[Instructions for the task]: From the first line to the last, output the data exactly as it stands, minus its pictures.

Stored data
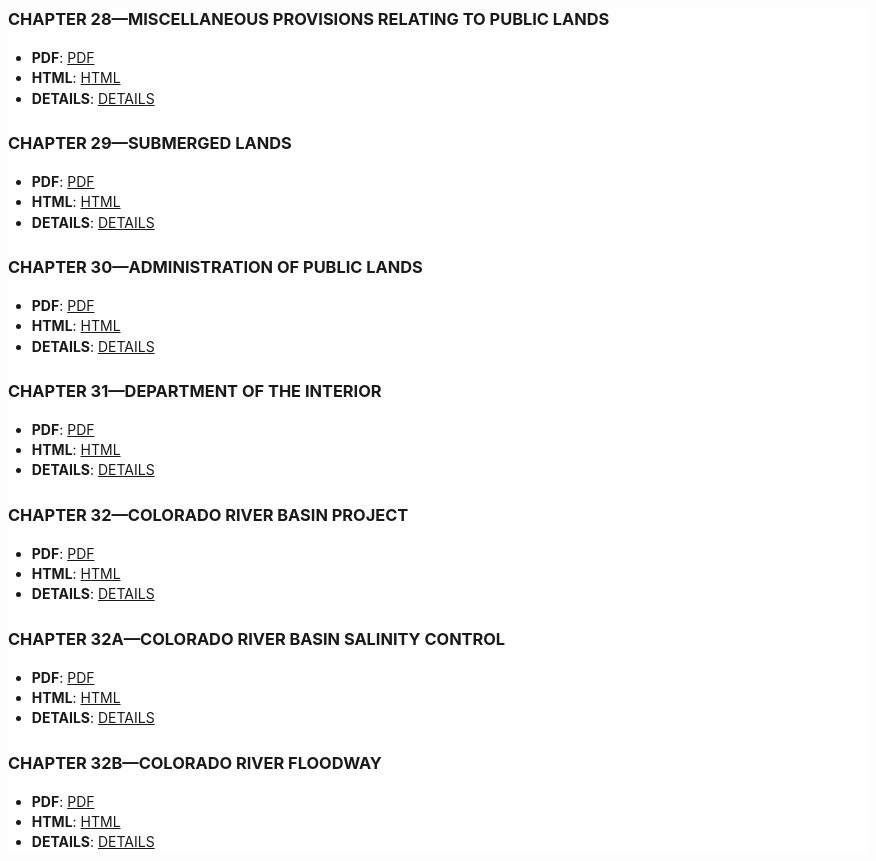 ### CHAPTER 28—MISCELLANEOUS PROVISIONS RELATING TO PUBLIC LANDS
- **PDF**: [PDF](https://www.govinfo.gov/content/pkg/USCODE-2023-title43/pdf/USCODE-2023-title43-chapter28.pdf)
- **HTML**: [HTML](https://www.govinfo.gov/content/pkg/USCODE-2023-title43/html/USCODE-2023-title43-chapter28.htm)
- **DETAILS**: [DETAILS](https://www.govinfo.gov/app/details/USCODE-2023-title43-chapter28/)

### CHAPTER 29—SUBMERGED LANDS
- **PDF**: [PDF](https://www.govinfo.gov/content/pkg/USCODE-2023-title43/pdf/USCODE-2023-title43-chapter29.pdf)
- **HTML**: [HTML](https://www.govinfo.gov/content/pkg/USCODE-2023-title43/html/USCODE-2023-title43-chapter29.htm)
- **DETAILS**: [DETAILS](https://www.govinfo.gov/app/details/USCODE-2023-title43-chapter29/)

### CHAPTER 30—ADMINISTRATION OF PUBLIC LANDS
- **PDF**: [PDF](https://www.govinfo.gov/content/pkg/USCODE-2023-title43/pdf/USCODE-2023-title43-chapter30.pdf)
- **HTML**: [HTML](https://www.govinfo.gov/content/pkg/USCODE-2023-title43/html/USCODE-2023-title43-chapter30.htm)
- **DETAILS**: [DETAILS](https://www.govinfo.gov/app/details/USCODE-2023-title43-chapter30/)

### CHAPTER 31—DEPARTMENT OF THE INTERIOR
- **PDF**: [PDF](https://www.govinfo.gov/content/pkg/USCODE-2023-title43/pdf/USCODE-2023-title43-chapter31.pdf)
- **HTML**: [HTML](https://www.govinfo.gov/content/pkg/USCODE-2023-title43/html/USCODE-2023-title43-chapter31.htm)
- **DETAILS**: [DETAILS](https://www.govinfo.gov/app/details/USCODE-2023-title43-chapter31/)

### CHAPTER 32—COLORADO RIVER BASIN PROJECT
- **PDF**: [PDF](https://www.govinfo.gov/content/pkg/USCODE-2023-title43/pdf/USCODE-2023-title43-chapter32.pdf)
- **HTML**: [HTML](https://www.govinfo.gov/content/pkg/USCODE-2023-title43/html/USCODE-2023-title43-chapter32.htm)
- **DETAILS**: [DETAILS](https://www.govinfo.gov/app/details/USCODE-2023-title43-chapter32/)

### CHAPTER 32A—COLORADO RIVER BASIN SALINITY CONTROL
- **PDF**: [PDF](https://www.govinfo.gov/content/pkg/USCODE-2023-title43/pdf/USCODE-2023-title43-chapter32A.pdf)
- **HTML**: [HTML](https://www.govinfo.gov/content/pkg/USCODE-2023-title43/html/USCODE-2023-title43-chapter32A.htm)
- **DETAILS**: [DETAILS](https://www.govinfo.gov/app/details/USCODE-2023-title43-chapter32A/)

### CHAPTER 32B—COLORADO RIVER FLOODWAY
- **PDF**: [PDF](https://www.govinfo.gov/content/pkg/USCODE-2023-title43/pdf/USCODE-2023-title43-chapter32B.pdf)
- **HTML**: [HTML](https://www.govinfo.gov/content/pkg/USCODE-2023-title43/html/USCODE-2023-title43-chapter32B.htm)
- **DETAILS**: [DETAILS](https://www.govinfo.gov/app/details/USCODE-2023-title43-chapter32B/)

[Solution to this problem]:
 ### CHAPTER 28—MISCELLANEOUS PROVISIONS RELATING TO PUBLIC LANDS
- **PDF**: [PDF](https://www.govinfo.gov/content/pkg/USCODE-2023-title43/pdf/USCODE-2023-title43-chapter28.pdf)
- **HTML**: [HTML](https://www.govinfo.gov/content/pkg/USCODE-2023-title43/html/USCODE-2023-title43-chapter28.htm)
- **DETAILS**: [DETAILS](https://www.govinfo.gov/app/details/USCODE-2023-title43-chapter28/)

### CHAPTER 29—SUBMERGED LANDS
- **PDF**: [PDF](https://www.govinfo.gov/content/pkg/USCODE-2023-title43/pdf/USCODE-2023-title43-chapter29.pdf)
- **HTML**: [HTML](https://www.govinfo.gov/content/pkg/USCODE-2023-title43/html/USCODE-2023-title43-chapter29.htm)
- **DETAILS**: [DETAILS](https://www.govinfo.gov/app/details/USCODE-2023-title43-chapter29/)

### CHAPTER 30—ADMINISTRATION OF PUBLIC LANDS
- **PDF**: [PDF](https://www.govinfo.gov/content/pkg/USCODE-2023-title43/pdf/USCODE-2023-title43-chapter30.pdf)
- **HTML**: [HTML](https://www.govinfo.gov/content/pkg/USCODE-2023-title43/html/USCODE-2023-title43-chapter30.htm)
- **DETAILS**: [DETAILS](https://www.govinfo.gov/app/details/USCODE-2023-title43-chapter30/)

### CHAPTER 31—DEPARTMENT OF THE INTERIOR
- **PDF**: [PDF](https://www.govinfo.gov/content/pkg/USCODE-2023-title43/pdf/USCODE-2023-title43-chapter31.pdf)
- **HTML**: [HTML](https://www.govinfo.gov/content/pkg/USCODE-2023-title43/html/USCODE-2023-title43-chapter31.htm)
- **DETAILS**: [DETAILS](https://www.govinfo.gov/app/details/USCODE-2023-title43-chapter31/)

### CHAPTER 32—COLORADO RIVER BASIN PROJECT
- **PDF**: [PDF](https://www.govinfo.gov/content/pkg/USCODE-2023-title43/pdf/USCODE-2023-title43-chapter32.pdf)
- **HTML**: [HTML](https://www.govinfo.gov/content/pkg/USCODE-2023-title43/html/USCODE-2023-title43-chapter32.htm)
- **DETAILS**: [DETAILS](https://www.govinfo.gov/app/details/USCODE-2023-title43-chapter32/)

### CHAPTER 32A—COLORADO RIVER BASIN SALINITY CONTROL
- **PDF**: [PDF](https://www.govinfo.gov/content/pkg/USCODE-2023-title43/pdf/USCODE-2023-title43-chapter32A.pdf)
- **HTML**: [HTML](https://www.govinfo.gov/content/pkg/USCODE-2023-title43/html/USCODE-2023-title43-chapter32A.htm)
- **DETAILS**: [DETAILS](https://www.govinfo.gov/app/details/USCODE-2023-title43-chapter32A/)

### CHAPTER 32B—COLORADO RIVER FLOODWAY
- **PDF**: [PDF](https://www.govinfo.gov/content/pkg/USCODE-2023-title43/pdf/USCODE-2023-title43-chapter32B.pdf)
- **HTML**: [HTML](https://www.govinfo.gov/content/pkg/USCODE-2023-title43/html/USCODE-2023-title43-chapter32B.htm)
- **DETAILS**: [DETAILS](https://www.govinfo.gov/app/details/USCODE-2023-title43-chapter32B/)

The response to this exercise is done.